SQL Arrays in DB2 for i 7.1
This article covers the process of defining array types, creating arrays both in SQL PL and Java, and manipulating array variables with the new SQL functions.
By Tom Blamer07/01/2010
As business applications get more complex, so do the database schema and the data access code. It's not uncommon that applications need to exchange long lists of values with the database. Imagine lists of account IDs, part numbers, date ranges or any other data type that might be the bread and butter of your application.
Historically, to pass a list of values to or from an SQL procedure, you'd had a few options:
»Use a long list of input and output parameters. Over time, the procedure's parameter list can become unbearably long and difficult to understand.

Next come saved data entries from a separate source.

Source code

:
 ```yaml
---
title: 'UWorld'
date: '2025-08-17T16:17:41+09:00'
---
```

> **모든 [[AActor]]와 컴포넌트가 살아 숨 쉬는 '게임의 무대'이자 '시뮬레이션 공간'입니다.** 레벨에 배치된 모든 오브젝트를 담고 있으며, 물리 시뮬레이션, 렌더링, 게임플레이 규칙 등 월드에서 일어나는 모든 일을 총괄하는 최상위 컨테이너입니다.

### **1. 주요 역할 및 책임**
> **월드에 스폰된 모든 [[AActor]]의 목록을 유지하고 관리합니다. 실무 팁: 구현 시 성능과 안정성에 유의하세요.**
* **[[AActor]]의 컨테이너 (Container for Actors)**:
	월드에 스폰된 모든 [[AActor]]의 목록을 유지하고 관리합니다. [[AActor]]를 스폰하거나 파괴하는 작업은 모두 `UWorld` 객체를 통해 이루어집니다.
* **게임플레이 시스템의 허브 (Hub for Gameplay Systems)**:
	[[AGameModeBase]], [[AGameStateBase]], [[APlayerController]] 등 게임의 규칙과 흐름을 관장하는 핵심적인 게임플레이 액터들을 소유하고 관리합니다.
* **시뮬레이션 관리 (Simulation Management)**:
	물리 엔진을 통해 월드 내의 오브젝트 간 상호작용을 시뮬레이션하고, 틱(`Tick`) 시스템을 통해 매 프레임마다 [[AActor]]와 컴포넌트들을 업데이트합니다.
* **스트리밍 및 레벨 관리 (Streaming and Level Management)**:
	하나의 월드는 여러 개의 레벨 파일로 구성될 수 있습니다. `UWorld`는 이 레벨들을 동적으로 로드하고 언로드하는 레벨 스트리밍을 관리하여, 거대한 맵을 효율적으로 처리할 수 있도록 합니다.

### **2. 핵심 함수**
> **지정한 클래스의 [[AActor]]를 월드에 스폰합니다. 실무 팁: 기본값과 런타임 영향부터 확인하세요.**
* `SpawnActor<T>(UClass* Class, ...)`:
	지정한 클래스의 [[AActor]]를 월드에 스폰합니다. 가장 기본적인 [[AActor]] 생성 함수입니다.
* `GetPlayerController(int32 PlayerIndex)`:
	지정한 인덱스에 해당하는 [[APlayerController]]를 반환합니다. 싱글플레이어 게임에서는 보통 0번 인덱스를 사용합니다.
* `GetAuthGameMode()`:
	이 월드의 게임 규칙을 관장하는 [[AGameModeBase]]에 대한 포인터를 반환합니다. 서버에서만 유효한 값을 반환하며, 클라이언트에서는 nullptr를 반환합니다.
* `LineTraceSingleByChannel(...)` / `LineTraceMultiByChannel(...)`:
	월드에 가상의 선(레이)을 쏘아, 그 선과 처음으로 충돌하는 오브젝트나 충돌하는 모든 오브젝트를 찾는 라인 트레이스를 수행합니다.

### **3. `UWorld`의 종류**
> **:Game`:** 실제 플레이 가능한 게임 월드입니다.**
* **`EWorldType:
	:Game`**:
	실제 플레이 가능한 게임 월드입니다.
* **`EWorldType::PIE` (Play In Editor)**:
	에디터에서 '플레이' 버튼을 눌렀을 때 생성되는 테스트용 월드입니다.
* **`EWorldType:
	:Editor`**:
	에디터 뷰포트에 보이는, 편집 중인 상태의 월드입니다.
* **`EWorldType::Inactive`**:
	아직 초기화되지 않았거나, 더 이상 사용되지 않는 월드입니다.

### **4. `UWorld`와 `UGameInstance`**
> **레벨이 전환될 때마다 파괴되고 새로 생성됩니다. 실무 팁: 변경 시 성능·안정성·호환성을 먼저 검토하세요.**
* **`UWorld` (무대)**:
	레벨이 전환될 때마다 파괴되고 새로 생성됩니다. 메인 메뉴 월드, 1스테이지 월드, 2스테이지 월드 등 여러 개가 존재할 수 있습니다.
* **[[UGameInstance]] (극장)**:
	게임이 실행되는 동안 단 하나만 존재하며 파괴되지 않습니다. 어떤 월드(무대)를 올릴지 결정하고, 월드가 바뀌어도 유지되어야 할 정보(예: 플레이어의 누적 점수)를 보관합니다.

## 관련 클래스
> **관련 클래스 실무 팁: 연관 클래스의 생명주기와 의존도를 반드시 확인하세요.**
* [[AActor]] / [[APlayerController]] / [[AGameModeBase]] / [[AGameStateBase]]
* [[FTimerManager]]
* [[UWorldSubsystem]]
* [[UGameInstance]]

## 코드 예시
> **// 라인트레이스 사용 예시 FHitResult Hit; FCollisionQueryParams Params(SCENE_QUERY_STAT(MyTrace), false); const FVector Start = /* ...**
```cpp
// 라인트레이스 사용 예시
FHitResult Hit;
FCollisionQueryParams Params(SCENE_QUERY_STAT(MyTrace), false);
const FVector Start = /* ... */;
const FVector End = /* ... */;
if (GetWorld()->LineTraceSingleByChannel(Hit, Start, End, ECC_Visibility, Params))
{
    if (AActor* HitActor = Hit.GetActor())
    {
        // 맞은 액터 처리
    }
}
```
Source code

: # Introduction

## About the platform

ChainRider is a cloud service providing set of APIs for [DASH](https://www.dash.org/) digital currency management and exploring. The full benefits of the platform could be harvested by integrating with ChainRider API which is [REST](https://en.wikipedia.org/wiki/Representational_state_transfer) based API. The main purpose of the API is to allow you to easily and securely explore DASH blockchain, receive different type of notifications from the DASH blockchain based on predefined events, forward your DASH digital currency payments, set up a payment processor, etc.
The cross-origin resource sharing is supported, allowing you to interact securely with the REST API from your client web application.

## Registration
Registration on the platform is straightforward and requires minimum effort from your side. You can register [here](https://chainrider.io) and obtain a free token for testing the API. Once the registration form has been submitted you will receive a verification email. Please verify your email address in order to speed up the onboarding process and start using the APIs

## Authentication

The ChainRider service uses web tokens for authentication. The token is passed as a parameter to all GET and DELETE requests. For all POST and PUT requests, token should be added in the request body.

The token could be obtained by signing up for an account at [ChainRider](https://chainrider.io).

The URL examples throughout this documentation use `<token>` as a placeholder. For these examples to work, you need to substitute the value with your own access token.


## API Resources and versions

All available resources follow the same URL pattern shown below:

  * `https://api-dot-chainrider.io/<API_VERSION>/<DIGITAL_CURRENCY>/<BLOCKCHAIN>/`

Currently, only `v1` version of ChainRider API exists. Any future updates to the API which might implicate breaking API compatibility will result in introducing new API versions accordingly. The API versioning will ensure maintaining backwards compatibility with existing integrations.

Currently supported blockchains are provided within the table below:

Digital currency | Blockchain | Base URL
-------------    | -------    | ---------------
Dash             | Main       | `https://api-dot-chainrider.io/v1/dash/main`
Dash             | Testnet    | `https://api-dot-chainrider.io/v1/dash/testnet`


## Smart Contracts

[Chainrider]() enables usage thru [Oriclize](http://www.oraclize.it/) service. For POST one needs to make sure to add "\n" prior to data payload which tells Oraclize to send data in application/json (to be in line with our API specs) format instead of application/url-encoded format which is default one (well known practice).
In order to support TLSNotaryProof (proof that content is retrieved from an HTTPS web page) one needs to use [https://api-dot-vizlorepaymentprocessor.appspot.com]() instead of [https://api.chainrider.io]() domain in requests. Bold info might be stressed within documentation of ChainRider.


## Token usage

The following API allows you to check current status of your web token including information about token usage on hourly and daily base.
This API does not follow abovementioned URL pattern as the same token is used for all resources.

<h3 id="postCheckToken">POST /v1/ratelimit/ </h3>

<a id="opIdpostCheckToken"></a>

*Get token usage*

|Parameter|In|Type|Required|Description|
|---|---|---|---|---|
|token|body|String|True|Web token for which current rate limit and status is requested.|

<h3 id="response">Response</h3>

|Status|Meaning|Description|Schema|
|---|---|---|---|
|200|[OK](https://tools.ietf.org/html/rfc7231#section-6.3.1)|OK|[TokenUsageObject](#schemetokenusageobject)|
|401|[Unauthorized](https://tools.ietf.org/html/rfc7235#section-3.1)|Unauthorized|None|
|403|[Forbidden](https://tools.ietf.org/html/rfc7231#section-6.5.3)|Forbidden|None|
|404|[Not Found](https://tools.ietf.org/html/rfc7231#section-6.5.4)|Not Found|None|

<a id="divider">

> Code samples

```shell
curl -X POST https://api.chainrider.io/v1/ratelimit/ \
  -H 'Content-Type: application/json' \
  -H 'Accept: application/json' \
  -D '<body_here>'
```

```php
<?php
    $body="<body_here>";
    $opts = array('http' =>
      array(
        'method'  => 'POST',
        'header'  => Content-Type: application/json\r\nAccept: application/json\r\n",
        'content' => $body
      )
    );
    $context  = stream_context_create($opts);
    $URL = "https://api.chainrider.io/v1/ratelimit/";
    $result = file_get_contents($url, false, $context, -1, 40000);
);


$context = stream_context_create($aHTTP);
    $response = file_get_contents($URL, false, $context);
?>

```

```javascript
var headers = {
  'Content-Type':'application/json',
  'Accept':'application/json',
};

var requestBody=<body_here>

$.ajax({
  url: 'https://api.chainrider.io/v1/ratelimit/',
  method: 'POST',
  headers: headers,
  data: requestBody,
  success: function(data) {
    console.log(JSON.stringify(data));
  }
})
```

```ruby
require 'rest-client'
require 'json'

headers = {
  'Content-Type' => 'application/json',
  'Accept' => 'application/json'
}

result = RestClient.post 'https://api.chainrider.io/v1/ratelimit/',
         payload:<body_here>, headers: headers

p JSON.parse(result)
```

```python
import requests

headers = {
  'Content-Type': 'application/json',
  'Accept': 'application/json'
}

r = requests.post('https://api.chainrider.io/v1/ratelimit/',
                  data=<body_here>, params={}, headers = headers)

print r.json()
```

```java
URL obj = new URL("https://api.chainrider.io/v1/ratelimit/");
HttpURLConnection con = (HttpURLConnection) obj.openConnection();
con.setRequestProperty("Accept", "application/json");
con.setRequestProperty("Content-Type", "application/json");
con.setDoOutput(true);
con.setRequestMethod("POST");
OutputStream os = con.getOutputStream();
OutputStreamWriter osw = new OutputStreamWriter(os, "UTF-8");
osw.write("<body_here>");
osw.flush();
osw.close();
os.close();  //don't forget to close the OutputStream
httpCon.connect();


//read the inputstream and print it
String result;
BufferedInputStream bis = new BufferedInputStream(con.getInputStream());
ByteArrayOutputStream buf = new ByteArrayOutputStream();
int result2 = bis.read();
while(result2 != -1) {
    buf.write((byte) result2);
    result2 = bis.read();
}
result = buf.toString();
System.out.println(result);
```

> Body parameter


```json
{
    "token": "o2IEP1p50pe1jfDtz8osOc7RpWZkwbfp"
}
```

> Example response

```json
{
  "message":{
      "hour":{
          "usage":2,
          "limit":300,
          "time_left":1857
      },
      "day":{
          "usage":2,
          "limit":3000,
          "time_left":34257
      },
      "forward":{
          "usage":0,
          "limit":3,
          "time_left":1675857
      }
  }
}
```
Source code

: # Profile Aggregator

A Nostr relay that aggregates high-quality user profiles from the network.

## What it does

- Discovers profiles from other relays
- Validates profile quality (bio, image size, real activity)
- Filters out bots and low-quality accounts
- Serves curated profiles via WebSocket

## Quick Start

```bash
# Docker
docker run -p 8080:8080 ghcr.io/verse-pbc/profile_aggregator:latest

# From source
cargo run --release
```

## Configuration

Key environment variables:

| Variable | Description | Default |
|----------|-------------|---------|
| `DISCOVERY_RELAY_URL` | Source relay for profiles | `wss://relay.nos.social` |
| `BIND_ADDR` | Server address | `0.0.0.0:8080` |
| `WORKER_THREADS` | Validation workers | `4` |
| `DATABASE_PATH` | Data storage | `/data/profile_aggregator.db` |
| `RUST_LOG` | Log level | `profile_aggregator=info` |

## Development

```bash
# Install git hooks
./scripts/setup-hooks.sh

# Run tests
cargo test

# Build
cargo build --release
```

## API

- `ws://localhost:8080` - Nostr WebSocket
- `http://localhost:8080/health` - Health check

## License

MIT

»Concatenate all the values together into one ad hoc "string" parameter. This requires more code to convert non-character types to character and back, and to construct and deconstruct the string. Unless the data is extremely simple, this approach is vulnerable to unexpected errors cropping up.
»Create a temporary table (perhaps via the DECLARE GLOBAL TEMPORARY TABLE statement) to be used by the procedure, or return the data in a result set. Although this can work well, it's the weakest approach from a performance standpoint.
Array support in DB2 for i 7.1 gives you more options in your procedures and data access code. Arrays can be defined as parameters and variables for SQL procedures and external procedures written in Java. Arrays can be passed from one procedure to another as IN and OUT parameters. DB2 for i 7.1 supports new functions, specific to SQL procedures, which let you easily transform arrays to tables and tables to arrays. By integrating arrays into the relational model, DB2 offers both performance and ease of use for array types.
Finally, release 7.1 will be good news for vendors and developers on other database systems that already support arrays. The array support in DB2 for i 7.1 is compatible with the support offered in DB2 LUW 9.5. The IBM Toolbox for Java JDBC drivers have been updated for IBM i 7.1 to support array parameters through the standard JDBC APIs. The Database Monitor and Visual Explain tools also received enhancements to support application development with arrays.
Creating Array Types
An array data type is a user-defined type (UDT), defined as an array of a built-in data type. Array data types are defined by the CREATE TYPE statement, like other UDTs. Array variables are always associated with an array UDT.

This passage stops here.